Of course Betty disclaimed all credit for Mr. Morton’s gift, but it was no use, especially when his letter to the president was printed in the local newspapers. He referred that gentleman to Miss Wales “for any further ideas and for detailed suggestions, since it was she who first interested me in Harding College and who originated this particular form of benefaction.” Her real friends loved and respected her more than ever for her power to bring such good fortune to pass, and girls like Eugenia Ford were immensely impressed by her evident intimacy with the Mortons and her influence over a man who was noted for never taking advice from anybody.

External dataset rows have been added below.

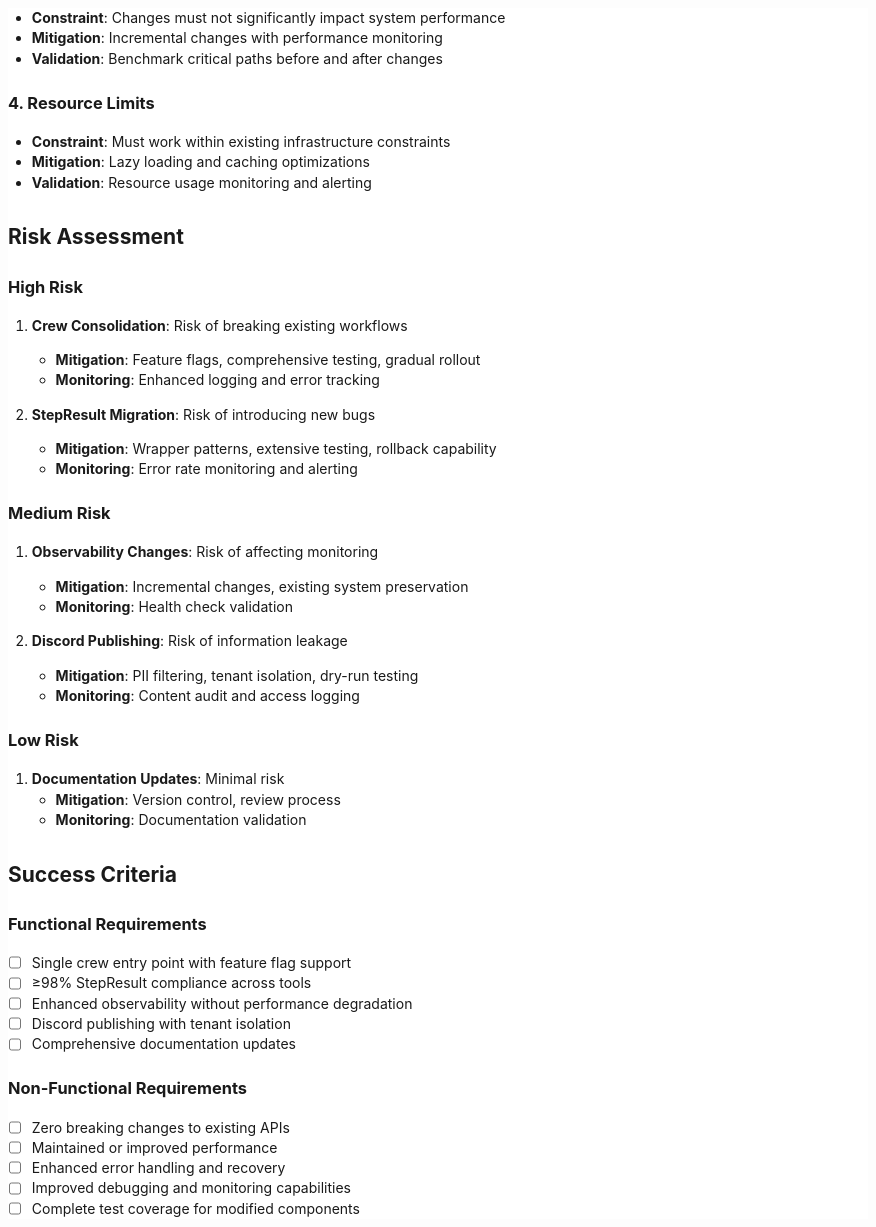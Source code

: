 - **Constraint**: Changes must not significantly impact system performance
- **Mitigation**: Incremental changes with performance monitoring
- **Validation**: Benchmark critical paths before and after changes

### 4. Resource Limits

- **Constraint**: Must work within existing infrastructure constraints
- **Mitigation**: Lazy loading and caching optimizations
- **Validation**: Resource usage monitoring and alerting

## Risk Assessment

### High Risk

1. **Crew Consolidation**: Risk of breaking existing workflows
   - **Mitigation**: Feature flags, comprehensive testing, gradual rollout
   - **Monitoring**: Enhanced logging and error tracking

2. **StepResult Migration**: Risk of introducing new bugs
   - **Mitigation**: Wrapper patterns, extensive testing, rollback capability
   - **Monitoring**: Error rate monitoring and alerting

### Medium Risk

1. **Observability Changes**: Risk of affecting monitoring
   - **Mitigation**: Incremental changes, existing system preservation
   - **Monitoring**: Health check validation

2. **Discord Publishing**: Risk of information leakage
   - **Mitigation**: PII filtering, tenant isolation, dry-run testing
   - **Monitoring**: Content audit and access logging

### Low Risk

1. **Documentation Updates**: Minimal risk
   - **Mitigation**: Version control, review process
   - **Monitoring**: Documentation validation

## Success Criteria

### Functional Requirements

- [ ] Single crew entry point with feature flag support
- [ ] ≥98% StepResult compliance across tools
- [ ] Enhanced observability without performance degradation
- [ ] Discord publishing with tenant isolation
- [ ] Comprehensive documentation updates

### Non-Functional Requirements

- [ ] Zero breaking changes to existing APIs
- [ ] Maintained or improved performance
- [ ] Enhanced error handling and recovery
- [ ] Improved debugging and monitoring capabilities
- [ ] Complete test coverage for modified components
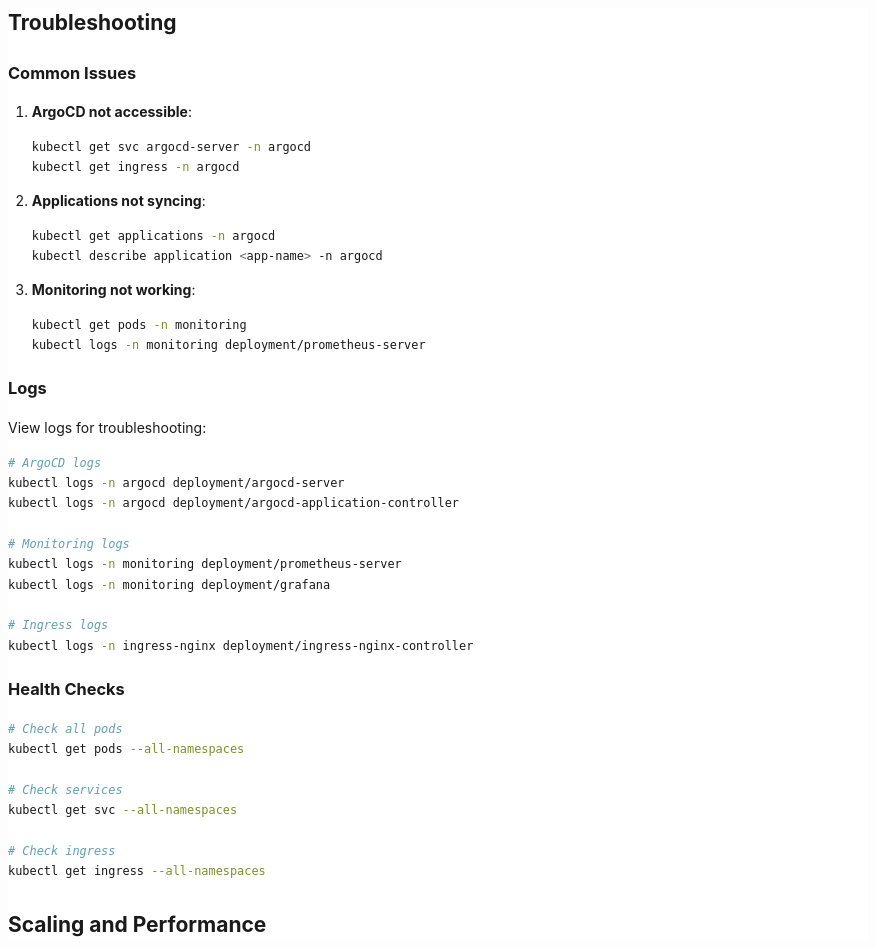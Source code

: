 ## Troubleshooting

### Common Issues

1. **ArgoCD not accessible**:
   ```bash
   kubectl get svc argocd-server -n argocd
   kubectl get ingress -n argocd
   ```

2. **Applications not syncing**:
   ```bash
   kubectl get applications -n argocd
   kubectl describe application <app-name> -n argocd
   ```

3. **Monitoring not working**:
   ```bash
   kubectl get pods -n monitoring
   kubectl logs -n monitoring deployment/prometheus-server
   ```

### Logs

View logs for troubleshooting:

```bash
# ArgoCD logs
kubectl logs -n argocd deployment/argocd-server
kubectl logs -n argocd deployment/argocd-application-controller

# Monitoring logs
kubectl logs -n monitoring deployment/prometheus-server
kubectl logs -n monitoring deployment/grafana

# Ingress logs
kubectl logs -n ingress-nginx deployment/ingress-nginx-controller
```

### Health Checks

```bash
# Check all pods
kubectl get pods --all-namespaces

# Check services
kubectl get svc --all-namespaces

# Check ingress
kubectl get ingress --all-namespaces
```

## Scaling and Performance
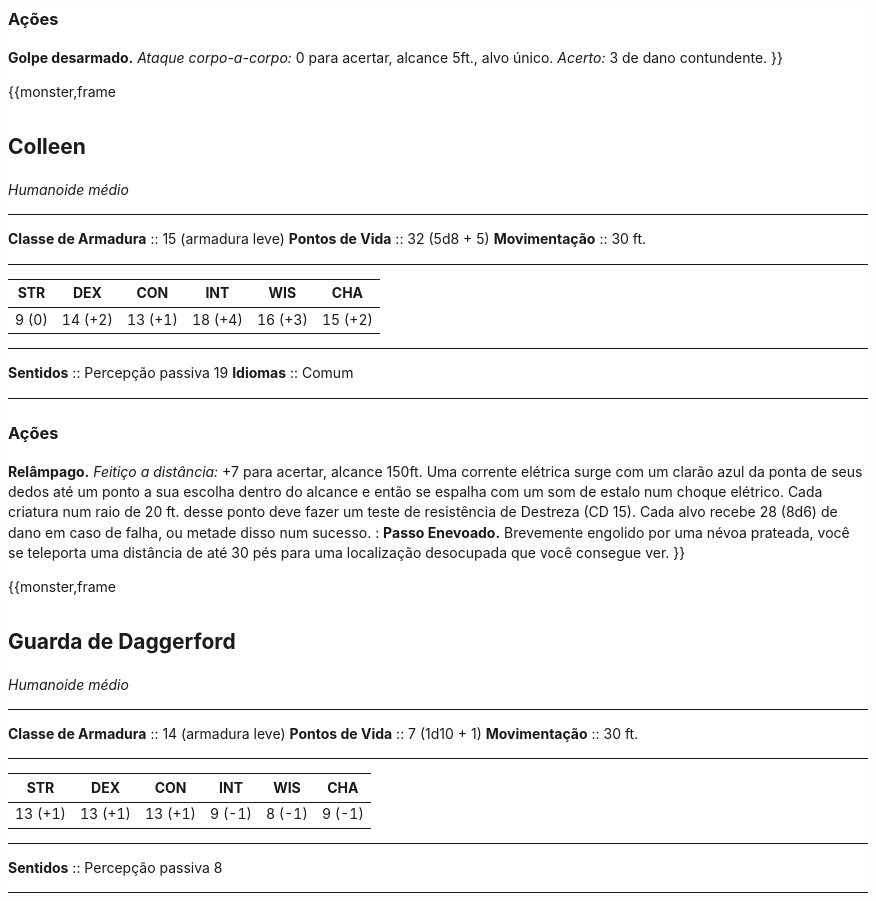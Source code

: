 ### Ações

**Golpe desarmado.** *Ataque corpo-a-corpo:* 0 para acertar, alcance 5ft., alvo único. *Acerto:* 3 de dano contundente.
}}


{{monster,frame
## Colleen
*Humanoide médio*
___
**Classe de Armadura** :: 15 (armadura leve)
**Pontos de Vida**  :: 32 (5d8 + 5)
**Movimentação**       :: 30 ft.
___
|  STR  |  DEX  |  CON  |  INT  |  WIS  |  CHA  |
|:-----:|:-----:|:-----:|:-----:|:-----:|:-----:|
|9 (0)  |14 (+2)|13 (+1)|18 (+4)|16 (+3)|15 (+2)|
___
**Sentidos**               :: Percepção passiva 19
**Idiomas**            :: Comum
___

### Ações

**Relâmpago.** *Feitiço a distância:* +7 para acertar, alcance 150ft. Uma corrente elétrica surge com um clarão azul da ponta de seus dedos até um ponto a sua escolha dentro do alcance e então se espalha com um som de estalo num choque elétrico. Cada criatura num raio de 20 ft. desse ponto deve fazer um teste de resistência de Destreza (CD 15). Cada alvo recebe 28 (8d6) de dano em caso de falha, ou metade disso num sucesso.
:
**Passo Enevoado.** Brevemente engolido por uma névoa prateada, você se teleporta uma distância de até 30 pés para uma localização desocupada que você consegue ver.
}}

{{monster,frame
## Guarda de Daggerford
*Humanoide médio*
___
**Classe de Armadura** :: 14 (armadura leve)
**Pontos de Vida**  :: 7 (1d10 + 1)
**Movimentação**       :: 30 ft.
___
|  STR  |  DEX  |  CON  |  INT  |  WIS  |  CHA  |
|:-----:|:-----:|:-----:|:-----:|:-----:|:-----:|
|13 (+1)|13 (+1)|13 (+1)|9 (-1) |8 (-1) |9 (-1) |
___
**Sentidos**               :: Percepção passiva 8
___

“It just happened that I got mixed up in it,” Betty told Miss Ferris humbly. “But I am glad that now, when I have the least to give myself, some one that I know can do so much. I’ve remembered all this year what you told me last fall about helping in one way if you can’t in another. It’s worked pretty well.”

Just as the excitement about the dormitory was subsiding, Madeline stirred things up with a succinct telegram to Betty: “Arrived at last.”